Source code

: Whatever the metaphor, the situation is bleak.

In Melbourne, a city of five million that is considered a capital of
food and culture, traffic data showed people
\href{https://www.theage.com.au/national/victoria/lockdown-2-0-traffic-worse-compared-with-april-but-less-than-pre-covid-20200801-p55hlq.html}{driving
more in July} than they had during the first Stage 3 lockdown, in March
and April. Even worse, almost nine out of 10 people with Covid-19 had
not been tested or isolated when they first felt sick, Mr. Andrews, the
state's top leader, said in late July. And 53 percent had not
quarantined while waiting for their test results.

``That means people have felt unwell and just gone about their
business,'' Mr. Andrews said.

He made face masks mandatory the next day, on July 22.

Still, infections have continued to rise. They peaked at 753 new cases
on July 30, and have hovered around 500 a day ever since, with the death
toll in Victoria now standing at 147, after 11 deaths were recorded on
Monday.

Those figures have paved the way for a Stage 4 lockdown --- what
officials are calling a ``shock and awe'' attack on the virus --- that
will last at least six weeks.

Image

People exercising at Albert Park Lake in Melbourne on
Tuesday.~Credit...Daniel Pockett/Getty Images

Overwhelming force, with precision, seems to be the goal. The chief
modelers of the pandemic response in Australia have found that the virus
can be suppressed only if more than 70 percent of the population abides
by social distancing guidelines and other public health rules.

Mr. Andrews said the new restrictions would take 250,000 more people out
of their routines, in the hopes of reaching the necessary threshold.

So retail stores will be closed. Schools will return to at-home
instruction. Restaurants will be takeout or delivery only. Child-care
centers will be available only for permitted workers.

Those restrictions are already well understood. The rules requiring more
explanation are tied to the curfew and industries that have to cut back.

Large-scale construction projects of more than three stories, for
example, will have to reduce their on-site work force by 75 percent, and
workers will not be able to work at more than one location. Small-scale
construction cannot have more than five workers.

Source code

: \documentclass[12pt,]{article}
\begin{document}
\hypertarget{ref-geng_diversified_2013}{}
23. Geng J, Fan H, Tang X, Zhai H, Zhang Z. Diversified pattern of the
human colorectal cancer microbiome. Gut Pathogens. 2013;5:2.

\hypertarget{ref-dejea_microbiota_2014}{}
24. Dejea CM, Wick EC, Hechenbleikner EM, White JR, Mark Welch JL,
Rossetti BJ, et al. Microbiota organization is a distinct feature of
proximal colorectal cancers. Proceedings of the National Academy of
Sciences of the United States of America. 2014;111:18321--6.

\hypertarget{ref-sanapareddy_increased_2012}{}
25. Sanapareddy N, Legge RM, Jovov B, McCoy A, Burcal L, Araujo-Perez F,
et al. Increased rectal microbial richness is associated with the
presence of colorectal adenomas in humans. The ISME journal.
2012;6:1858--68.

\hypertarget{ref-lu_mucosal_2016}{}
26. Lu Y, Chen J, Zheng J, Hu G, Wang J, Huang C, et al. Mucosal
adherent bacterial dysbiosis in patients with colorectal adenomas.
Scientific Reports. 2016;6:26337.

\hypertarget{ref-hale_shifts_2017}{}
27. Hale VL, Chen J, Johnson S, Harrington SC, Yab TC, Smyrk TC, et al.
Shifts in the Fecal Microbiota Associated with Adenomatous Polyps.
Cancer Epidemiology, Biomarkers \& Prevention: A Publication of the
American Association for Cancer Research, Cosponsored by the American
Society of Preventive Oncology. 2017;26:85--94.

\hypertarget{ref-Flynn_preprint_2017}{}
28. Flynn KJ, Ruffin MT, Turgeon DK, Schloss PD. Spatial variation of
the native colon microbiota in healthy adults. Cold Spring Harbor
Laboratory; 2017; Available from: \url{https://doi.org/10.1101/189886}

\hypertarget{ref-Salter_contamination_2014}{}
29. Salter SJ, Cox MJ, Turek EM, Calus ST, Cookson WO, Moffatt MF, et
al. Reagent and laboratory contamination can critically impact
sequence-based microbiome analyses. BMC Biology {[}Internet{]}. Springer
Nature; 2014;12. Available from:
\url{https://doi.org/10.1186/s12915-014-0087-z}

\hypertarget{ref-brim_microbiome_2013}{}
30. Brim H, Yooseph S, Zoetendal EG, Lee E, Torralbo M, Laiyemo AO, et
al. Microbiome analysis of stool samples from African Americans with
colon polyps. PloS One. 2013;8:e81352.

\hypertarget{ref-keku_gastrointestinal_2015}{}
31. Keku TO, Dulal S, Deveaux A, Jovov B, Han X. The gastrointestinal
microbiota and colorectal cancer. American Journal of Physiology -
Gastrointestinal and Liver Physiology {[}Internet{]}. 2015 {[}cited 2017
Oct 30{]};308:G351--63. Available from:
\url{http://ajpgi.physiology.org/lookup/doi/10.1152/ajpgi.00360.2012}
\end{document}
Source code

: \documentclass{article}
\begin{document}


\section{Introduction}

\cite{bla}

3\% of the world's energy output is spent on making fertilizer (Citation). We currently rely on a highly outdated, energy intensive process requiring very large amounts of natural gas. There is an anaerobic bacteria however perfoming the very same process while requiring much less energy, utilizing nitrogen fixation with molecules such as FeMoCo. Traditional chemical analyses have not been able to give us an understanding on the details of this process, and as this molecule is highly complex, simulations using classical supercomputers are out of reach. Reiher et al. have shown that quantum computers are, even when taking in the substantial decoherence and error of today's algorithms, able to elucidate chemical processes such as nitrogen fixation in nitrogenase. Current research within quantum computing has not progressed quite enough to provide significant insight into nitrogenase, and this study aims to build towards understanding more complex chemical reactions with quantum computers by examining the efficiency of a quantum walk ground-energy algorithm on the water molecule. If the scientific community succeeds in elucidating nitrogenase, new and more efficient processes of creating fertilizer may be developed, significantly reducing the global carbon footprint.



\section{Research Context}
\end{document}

=======

#### ACTION ITEM:
Restate the listing in full, preserving every word.

#### TASK RESULT:
Source code

: Whatever the metaphor, the situation is bleak.

In Melbourne, a city of five million that is considered a capital of
food and culture, traffic data showed people
\href{https://www.theage.com.au/national/victoria/lockdown-2-0-traffic-worse-compared-with-april-but-less-than-pre-covid-20200801-p55hlq.html}{driving
more in July} than they had during the first Stage 3 lockdown, in March
and April. Even worse, almost nine out of 10 people with Covid-19 had
not been tested or isolated when they first felt sick, Mr. Andrews, the
state's top leader, said in late July. And 53 percent had not
quarantined while waiting for their test results.

``That means people have felt unwell and just gone about their
business,'' Mr. Andrews said.

He made face masks mandatory the next day, on July 22.

Still, infections have continued to rise. They peaked at 753 new cases
on July 30, and have hovered around 500 a day ever since, with the death
toll in Victoria now standing at 147, after 11 deaths were recorded on
Monday.

Those figures have paved the way for a Stage 4 lockdown --- what
officials are calling a ``shock and awe'' attack on the virus --- that
will last at least six weeks.

Image

People exercising at Albert Park Lake in Melbourne on
Tuesday.~Credit...Daniel Pockett/Getty Images

Overwhelming force, with precision, seems to be the goal. The chief
modelers of the pandemic response in Australia have found that the virus
can be suppressed only if more than 70 percent of the population abides
by social distancing guidelines and other public health rules.

Mr. Andrews said the new restrictions would take 250,000 more people out
of their routines, in the hopes of reaching the necessary threshold.

So retail stores will be closed. Schools will return to at-home
instruction. Restaurants will be takeout or delivery only. Child-care
centers will be available only for permitted workers.

Those restrictions are already well understood. The rules requiring more
explanation are tied to the curfew and industries that have to cut back.

Large-scale construction projects of more than three stories, for
example, will have to reduce their on-site work force by 75 percent, and
workers will not be able to work at more than one location. Small-scale
construction cannot have more than five workers.

Source code

: \documentclass[12pt,]{article}
\begin{document}
\hypertarget{ref-geng_diversified_2013}{}
23. Geng J, Fan H, Tang X, Zhai H, Zhang Z. Diversified pattern of the
human colorectal cancer microbiome. Gut Pathogens. 2013;5:2.

\hypertarget{ref-dejea_microbiota_2014}{}
24. Dejea CM, Wick EC, Hechenbleikner EM, White JR, Mark Welch JL,
Rossetti BJ, et al. Microbiota organization is a distinct feature of
proximal colorectal cancers. Proceedings of the National Academy of
Sciences of the United States of America. 2014;111:18321--6.

\hypertarget{ref-sanapareddy_increased_2012}{}
25. Sanapareddy N, Legge RM, Jovov B, McCoy A, Burcal L, Araujo-Perez F,
et al. Increased rectal microbial richness is associated with the
presence of colorectal adenomas in humans. The ISME journal.
2012;6:1858--68.

\hypertarget{ref-lu_mucosal_2016}{}
26. Lu Y, Chen J, Zheng J, Hu G, Wang J, Huang C, et al. Mucosal
adherent bacterial dysbiosis in patients with colorectal adenomas.
Scientific Reports. 2016;6:26337.

\hypertarget{ref-hale_shifts_2017}{}
27. Hale VL, Chen J, Johnson S, Harrington SC, Yab TC, Smyrk TC, et al.
Shifts in the Fecal Microbiota Associated with Adenomatous Polyps.
Cancer Epidemiology, Biomarkers \& Prevention: A Publication of the
American Association for Cancer Research, Cosponsored by the American
Society of Preventive Oncology. 2017;26:85--94.

\hypertarget{ref-Flynn_preprint_2017}{}
28. Flynn KJ, Ruffin MT, Turgeon DK, Schloss PD. Spatial variation of
the native colon microbiota in healthy adults. Cold Spring Harbor
Laboratory; 2017; Available from: \url{https://doi.org/10.1101/189886}

\hypertarget{ref-Salter_contamination_2014}{}
29. Salter SJ, Cox MJ, Turek EM, Calus ST, Cookson WO, Moffatt MF, et
al. Reagent and laboratory contamination can critically impact
sequence-based microbiome analyses. BMC Biology {[}Internet{]}. Springer
Nature; 2014;12. Available from:
\url{https://doi.org/10.1186/s12915-014-0087-z}

\hypertarget{ref-brim_microbiome_2013}{}
30. Brim H, Yooseph S, Zoetendal EG, Lee E, Torralbo M, Laiyemo AO, et
al. Microbiome analysis of stool samples from African Americans with
colon polyps. PloS One. 2013;8:e81352.

\hypertarget{ref-keku_gastrointestinal_2015}{}
31. Keku TO, Dulal S, Deveaux A, Jovov B, Han X. The gastrointestinal
microbiota and colorectal cancer. American Journal of Physiology -
Gastrointestinal and Liver Physiology {[}Internet{]}. 2015 {[}cited 2017
Oct 30{]};308:G351--63. Available from:
\url{http://ajpgi.physiology.org/lookup/doi/10.1152/ajpgi.00360.2012}
\end{document}
Source code

: \documentclass{article}
\begin{document}


\section{Introduction}

\cite{bla}

3\% of the world's energy output is spent on making fertilizer (Citation). We currently rely on a highly outdated, energy intensive process requiring very large amounts of natural gas. There is an anaerobic bacteria however perfoming the very same process while requiring much less energy, utilizing nitrogen fixation with molecules such as FeMoCo. Traditional chemical analyses have not been able to give us an understanding on the details of this process, and as this molecule is highly complex, simulations using classical supercomputers are out of reach. Reiher et al. have shown that quantum computers are, even when taking in the substantial decoherence and error of today's algorithms, able to elucidate chemical processes such as nitrogen fixation in nitrogenase. Current research within quantum computing has not progressed quite enough to provide significant insight into nitrogenase, and this study aims to build towards understanding more complex chemical reactions with quantum computers by examining the efficiency of a quantum walk ground-energy algorithm on the water molecule. If the scientific community succeeds in elucidating nitrogenase, new and more efficient processes of creating fertilizer may be developed, significantly reducing the global carbon footprint.



\section{Research Context}
\end{document}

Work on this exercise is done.